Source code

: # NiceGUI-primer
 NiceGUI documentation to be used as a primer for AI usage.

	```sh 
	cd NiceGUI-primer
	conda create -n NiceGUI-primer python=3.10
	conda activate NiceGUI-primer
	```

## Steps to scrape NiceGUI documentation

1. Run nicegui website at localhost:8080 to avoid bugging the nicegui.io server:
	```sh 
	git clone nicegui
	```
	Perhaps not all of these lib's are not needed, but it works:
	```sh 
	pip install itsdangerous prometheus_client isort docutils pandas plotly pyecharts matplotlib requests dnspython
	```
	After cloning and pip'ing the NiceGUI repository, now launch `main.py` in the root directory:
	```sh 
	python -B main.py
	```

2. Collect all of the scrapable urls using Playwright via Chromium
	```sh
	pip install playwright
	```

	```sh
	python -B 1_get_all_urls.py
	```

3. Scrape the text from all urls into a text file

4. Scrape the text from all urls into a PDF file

------------------------------------------------------------

• _ABOUT THIS EXERCISE_
Search the material above for the word "documentation", and return each line that holds it.

• _YOUR RESPONSE_
 NiceGUI documentation to be used as a primer for AI usage.
## Steps to scrape NiceGUI documentation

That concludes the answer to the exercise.